WHAT THE TASK REQUIRES | Return exactly the lines of the records below, starting at the line that contains "शुद्धचर्या च मिश्रा" and ending at the line that contains "एतावत् सात्त्वतं शास्त्रमाविरासीत्", with both of those lines kept.

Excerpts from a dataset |

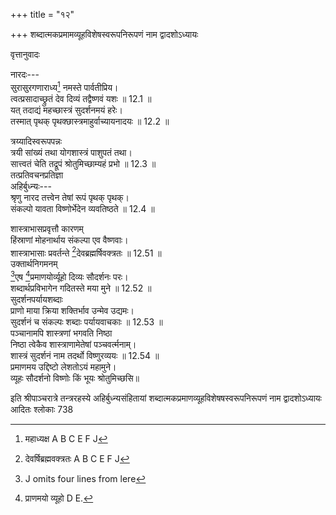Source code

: +++
title = "१२"

+++
शब्दात्मकप्रमामव्यूहविशेषस्वरूपनिरूपणं नाम द्वादशोऽध्यायः  
  
वृत्तानुवादः  
  
नारदः---  
सुरासुरगणाराध्य[^1] नमस्ते पार्वतीप्रिय।  
त्वत्प्रसादाच्छ्रुतं देव दिव्यं तद्वैष्णवं यशः ॥ 12.1 ॥  
यत् तदाद्यं महच्छास्त्रं सुदर्शनमयं हरेः।  
तस्मात् पृथक् पृथक्छास्त्रमाहुर्वाच्यायनादयः ॥ 12.2 ॥  
  
त्रय्यादिस्वरूपपन्नः  
त्रयी सांख्यं तथा योगशास्त्रं पाशुपतं तथा।  
सात्त्वतं चेति तद्रूपं श्रोतुमिच्छाम्यहं प्रभो ॥ 12.3 ॥  
तत्प्रतिवचनप्रतिज्ञा  
अहिर्बुध्न्यः---  
श्रृणु नारद तत्त्वेन तेषां रूपं पृथक् पृथक्।  
संकल्पो यावता विष्णोर्भेदेन व्यवतिष्ठते ॥ 12.4 ॥  

[^1]:  महाध्यक्ष A B C E F J  

[^2]: पृथक् D  
त्रयीस्वरूपनिरूपणम्  
तत्र त्रयीमयं [^3]रूपमाद्यं सर्वार्थदर्शनम्।  
ऋग्यजुः सामरूपत्वात् त्रयी सा परिकीर्तिता ॥ 12.5 ॥  
कार्यभेदात् त्रयीत्वेऽपि चतुर्धा सा प्रकीर्तिता।  
ऋचो यजूंषि सामानि ह्यथर्वाङ्गिरसस्तथा ॥ 12.6 ॥  
चातुर्होत्रप्रधानत्वादृगादित्रितयं त्रयी।  
अथर्वणां पृथक्करणे हेतुः  
अथर्वाङ्गिरसां रूपं सर्वमृग्यजुषात्मकम् ॥ 12.7 ॥  
तथापि शान्त्याभिचारप्राधान्यात् ते पृथक् कृताः ।  
ऋगादीनां शाखासंख्या  
एकविंशतिशाखावानृग्वेदः परिगीयते ॥ 12.8 ॥  
शतं चैका च शाखाः स्युर्यजुषामेकवर्त्मनाम्।  
साम्नां शाखाः सहस्रं स्युः पञ्च शाखा अथर्वणाम् ॥ 12.9 ॥  
इयतामेव वेदानां प्रत्यक्षत्वम्  
इयन्त एव प्रत्यक्षा आम्नायन्ते महर्षिभिः।  
स्मर्यन्ते मुनिभिर्नित्यं लब्धानुज्ञैर्महेश्वरात् ॥ 12.10 ॥  
एषां नैयमिका धर्माः स्वरूपाम्नायगोचराः।  
कल्पादीनि षडङ्गानि  
कल्पो व्याकरणं शिक्षा निरुक्तं ज्योतिषां गतिः ॥ 12.11 ॥  

[^3]: शास्त्रं D  
छन्दसां विचयश्चेति षडङ्गानि विदुर्बुधाः।  
मीमांसा न्यायश्चोपाङ्गम्  
[^4]उपाङ्गद्वितयं चैतन्मीमांसा न्यायविस्तरः ॥ 12.12 ॥  
धर्मज्ञसमयोऽर्थाश्च वेदवादोत्थितास्तथा।  
निबद्धा चानिबद्धा च संस्काराचारसंततिः ॥ 12.13 ॥  
धर्मशास्त्रं महर्षीणामन्तः करणसंभृतम्।  
उपवेदादिकम्  
इतिहासपुरणाख्य उपवेदः प्रकीर्तितः ॥ 12.14 ॥  
[^5]वास्तुवेदो धनुर्वेदो गान्धर्वश्च तथा मुने।  
आयुर्वेदश्च पञ्चैत उपवेदाः प्रकीर्तिताः ॥ 12.15 ॥  
दण्डनीतिश्च वार्ता च विद्याद्वयमिदं परम्।  
एकविंशतिभेदो यः सप्रकारः प्रकीर्तितः ॥ 12.16 ॥  
वाच्यायनादृषेः पूर्वं विष्णोर्वाणीसमुद्भवात्।  
त्रयीरूपेण संकल्प इयद्भेदो विजृम्भितः ॥ 12.17 ॥  
सांख्यस्वरूपवर्णनम्  
सांख्यरूपेण संकल्पो वैष्णवः कपिलादृषेः।  
उदीतो यादृशः पूर्वं तादृशं श्रुणु मेऽखिलम् ॥ 12.18 ॥  
षष्टिभेदं स्मृतं तन्त्रं सांख्यं नाम महामुने।  

[^4]: उपाङ्गं तन्मयं चैव A B C E F J  

[^5]: J omits four lines from here.  
प्राकृतं वैकृतं चेति मण्डले द्वे समासतः ॥ 12.19 ॥  
प्राकृतमण्डलवर्णनम्  
प्राकृतं मण्डलं तत्र द्वात्रिंशद्भेदमिष्यते।  
तत्राद्यं ब्रह्मतन्त्रं तु द्वितीयं पुरुषाङ्कितम् ॥ 12.20 ॥  
त्रीणि तन्त्राण्यथान्यानि [^6]त्रशक्तेर्नियतिकालयोः।  
गुणतन्त्राण्यथ त्रीणि तन्त्रमक्षरपूर्वकम् ॥ 12.21 ॥  
प्राणतन्त्रमथान्यत्तु [^7]कर्तृतन्त्रमथेतरत्।  
[^8]सामितन्त्रमथान्यत्तु ज्ञानतन्क्षत्राणि पञ्च च ॥ 12.22 ॥  
क्रियातन्त्राणि पञ्चाथ मात्रातन्त्राणि पञ्च च।  
भूततन्त्राणि पञ्चेति त्रिंशद् द्वे च भिदा इमाः ॥ 12.23 ॥  
प्राकृतं मण्डलं प्रोक्तं वैकृतं मण्डलं श्रृणु।  
वैकृतमण्डलवर्णनम्  
अष्टाविंशतिभेदं तन्मण्डलं वैकृतं स्मृतम् ॥ 12.24 ॥  
कृत्यकाण्डानि पञ्चादौ भोगकाण्डं तथाऽपरम्।  
[^9]वृत्तकाण्डं तथैकं तु क्लेशकाण्डानि पञ्च च ॥ 12.25 ॥  
त्रीणि प्रमाणकाण्डानि ख्यातिकाण्डमतः परम्।  
धर्मकाण्डमथैकं च काण्डं वैराग्यपूर्वकम् ॥ 12.26 ॥  

[^6]: शक्तेः पुरुषकालयोः All MSS.except D.  

[^7]: J omits two quarters from here.  

[^8]: इत्थमेव सर्वकोशेषु पाठः  

[^9]: वृत्तिकाण्डमयैकं तु D; व्रतकाण्कडं J  
अथैश्वर्यस्य काण्डं च गुणकाण्डमतः परम्।  
लिङ्गकाण्डमथैकं च दृष्टिकाण्डमतः परम् ॥ 12.27 ॥  
आनुश्रविककाण्डं च दुःखकाण्डमतः परम्।  
सिद्धिकाण्डमथैकं च काण्डं काषायवाचकम्[^10] ॥ 12.28 ॥  
तथा समयकाण्डं च मोक्षकाण्डमतः परम्।  
अष्टाविंशतिभेदं तदित्थं विकृतिमण्डलम् ॥ 12.29 ॥  
षष्ठितन्त्राण्यथैकैकमेषां नानाविधं मुने।  
षष्टितन्त्रमिदं सांख्यं सुदर्शनमयं हरेः ॥ 12.30 ॥  
आविर्बभूव सर्वज्ञात् परमर्षेर्महामुने।  
योगशास्त्रस्वरूपवर्णनम्  
विष्णुसंकल्परूपं च महद्योगानुशासनम् ॥ 12.31 ॥  
हिरण्यगर्भादुद्भूतं तस्य भेदानिमाञ्श्रृणु।  
योगे संहिताद्वयम्  
आदौ हिरण्यगर्भेण द्वे प्रोक्ते योगसंहिते ॥ 12.32 ॥  
एका निरोधयोगाख्या कर्मयोगाह्वया[^11] परा।  
निरोधसंहिताया द्वादशविधत्वम्  
संहिता तु निरोधाख्या तत्र द्वादशधा स्मृता ॥ 12.33 ॥  
अङ्गतन्त्रमथाद्यं तु दोषतन्त्रमतः परम्।  

[^10]:  वाचनम् D; पावकम् J  

[^11]: योगाभिधा B  
उपसर्गाभिधं तन्त्रं तथाधिष्ठानकं परम् ॥ 12.34 ॥  
आधारतन्त्रं योगं च बहिस्तत्त्वाधिकारवत्।  
रिक्तयोगाख्यतन्त्रं च पूर्णयोगाख्यमेव च ॥ 12.35 ॥  
सिद्धियोगाख्यया त्रीणि मोक्षतन्त्रमतः परम।  
इति द्वादशभेदास्ते निरोधायाः प्रकीर्तिताः ॥ 12.36 ॥  
कर्मसंहितायाश्चातुर्विध्यम्  
ब्रह्मणा गदितास्तत्र चतस्रः कर्मसंहिताः।  
नानाकर्ममयी त्वेका परा त्वेका क्रियामयी ॥ 12.37 ॥  
बाह्याभ्यन्तरूपेण द्वे अपि द्विविधे स्मृते।  
योगानुशासनं शास्त्रमिति षोडशविस्तरम् ॥ 12.38 ॥  
सुदर्शनमयं विष्णोरुदितं तत् प्रजापतेः।  
पाशुपतस्वरूपवर्णनम्  
तन्त्रं पाशुपतं नाम पशुपाशप्रमोचनम्[^12] ॥ 12.39 ॥  
मद्वक्त्रान्निः सृतं विष्णोः संकल्पप्रविजृम्भितम् ।  
पाशुपतस्याष्टकाण्डत्वम्  
[^13]अष्टकाण्डमिदं प्रोक्तं मया तन्त्रमनुत्तमम् ॥ 12.40 ॥  
पतिकाण्डमथाद्यं तु पशुकाण्डमतः परम्।  
पाशकाण्डं तृतीयं तु प्रोक्तं पञ्चप्रभेदतः ॥ 12.41 ॥  

[^12]: विमोचनम् B C  

[^13]: अष्टतन्त्र D.  
शुद्धचर्या च मिश्रा च काण्डे द्वे परिकीर्तिते।  
[^14]देवकांडमथो षष्ठं दीक्षाकाण्डमतः परम् ॥ 12.42 ॥  
सायुज्यमष्टमं प्रोक्तं काण्डं पाशुपतं महत्।  
अष्टकाण्डमिदं शास्त्रं सुदर्शनमयं हरेः ॥ 12.43 ॥  
दिव्यं पाशुपतं शास्त्रं [^15]मयैवोक्तं महामुने।  
पाञ्चरात्रस्वरूपवर्णनम्  
यत् तत् सौदर्शनं विष्णोः सात्त्वतं नाम जृम्भित्म् ॥ 12.44 ॥  
भेदो दशविधस्तस्य संक्षेपेण प्रकीर्तितः।  
भगवत्संहिता त्वाद्या तथान्या कर्मसंहिता ॥ 12.45 ॥  
विद्यामयी तृतीया च चतुर्थी कालसंहिता।  
कर्तव्यसंहिता त्वन्या षष्ठी वैशेषिकी क्रिया ॥ 12.46 ॥  
सप्तमी गदिता तत्र पूज्या [^16]संयमसंहिता।  
अष्टम्यधिकृते चिन्ता नवमी मार्गसंहिता ॥ 12.47 ॥  
[^17]सात्त्वती गीयते सुद्धा दशमी मोक्षसंहिता।  
एतावत् सात्त्वतं शास्त्रमाविरासीत् सनातनात्[^18] ॥ 12.48 ॥  
एतानि पञ्च शास्त्राणि मूलभूतानि वै मुने।  
युगे युगे [^19]विभज्यन्ते विष्णुसंकल्पचोदितैः ॥ 12.49 ॥  
तत्तत्कर्तृसमाख्यातास्तास्तास्त्रय्यादिसंहिताः।  
प्रादेशिक्यो निवर्तन्ते [^20]ह्रासकालानुकालतः ॥ 12.50 ॥  

[^14]: देशकाण्ड D  

[^15]: मत्तो व्यक्तं D  

[^16]: संशय A B C E F J  

[^17]: सात्त्वतैर्गीयते D  

[^18]: सनातनम् D  

[^19]: विचिन्त्यन्ते A B C E F J  
  
शास्त्राभासप्रवृत्तौ कारणम्  
हिंस्राणां मोहनार्थाय संकल्पा एव वैष्णवाः।  
शास्त्राभासाः प्रवर्तन्ते [^21]देवब्रह्मर्षिवक्त्रतः ॥ 12.51 ॥  
उक्तार्थनिगमनम्  
[^22]एष [^23]प्रमाणयोर्व्यूहो दिव्यः सौदर्शनः परः।  
शब्दार्थप्रविभागेन गदितस्ते मया मुने ॥ 12.52 ॥  
सुदर्शनपर्यायशब्दाः  
प्राणो माया क्रिया शक्तिर्भाव उन्मेव उद्यमः।  
सुदर्शनं च संकल्पः शब्दाः पर्यायवाचकाः ॥ 12.53 ॥  
पञ्चानामपि शास्त्रणां भगवति निष्ठा  
निष्ठा त्वेकैव शास्त्राणामेतेषां पञ्चवर्त्मनाम्।  
शास्त्रं सुदर्शनं नाम तदर्थो विष्णुरव्ययः ॥ 12.54 ॥  
प्रमाणमय उद्दिष्टो लेशतोऽयं महामुने।  
व्यूहः सौदर्शनो विष्णोः किं भूयः श्रोतुमिच्छसि॥  
  
इति श्रीपाञ्चरात्रे तन्त्ररहस्ये अहिर्बुध्न्यसंहितायां शब्दात्मकप्रमाणव्यूहविशेषषस्वरूपनिरूपणं नाम द्वादशोऽध्यायः  
आदितः श्लोकाः 738  

[^20]: त्रास D.  

[^21]: देवर्षिब्रह्मवक्त्रतः A B C E F J  

[^22]:  J omits four lines from lere  

[^23]:  प्राणमयो व्यूहो D E.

RESULT OF THIS EXERCISE |
शुद्धचर्या च मिश्रा च काण्डे द्वे परिकीर्तिते।  
[^14]देवकांडमथो षष्ठं दीक्षाकाण्डमतः परम् ॥ 12.42 ॥  
सायुज्यमष्टमं प्रोक्तं काण्डं पाशुपतं महत्।  
अष्टकाण्डमिदं शास्त्रं सुदर्शनमयं हरेः ॥ 12.43 ॥  
दिव्यं पाशुपतं शास्त्रं [^15]मयैवोक्तं महामुने।  
पाञ्चरात्रस्वरूपवर्णनम्  
यत् तत् सौदर्शनं विष्णोः सात्त्वतं नाम जृम्भित्म् ॥ 12.44 ॥  
भेदो दशविधस्तस्य संक्षेपेण प्रकीर्तितः।  
भगवत्संहिता त्वाद्या तथान्या कर्मसंहिता ॥ 12.45 ॥  
विद्यामयी तृतीया च चतुर्थी कालसंहिता।  
कर्तव्यसंहिता त्वन्या षष्ठी वैशेषिकी क्रिया ॥ 12.46 ॥  
सप्तमी गदिता तत्र पूज्या [^16]संयमसंहिता।  
अष्टम्यधिकृते चिन्ता नवमी मार्गसंहिता ॥ 12.47 ॥  
[^17]सात्त्वती गीयते सुद्धा दशमी मोक्षसंहिता।  
एतावत् सात्त्वतं शास्त्रमाविरासीत् सनातनात्[^18] ॥ 12.48 ॥  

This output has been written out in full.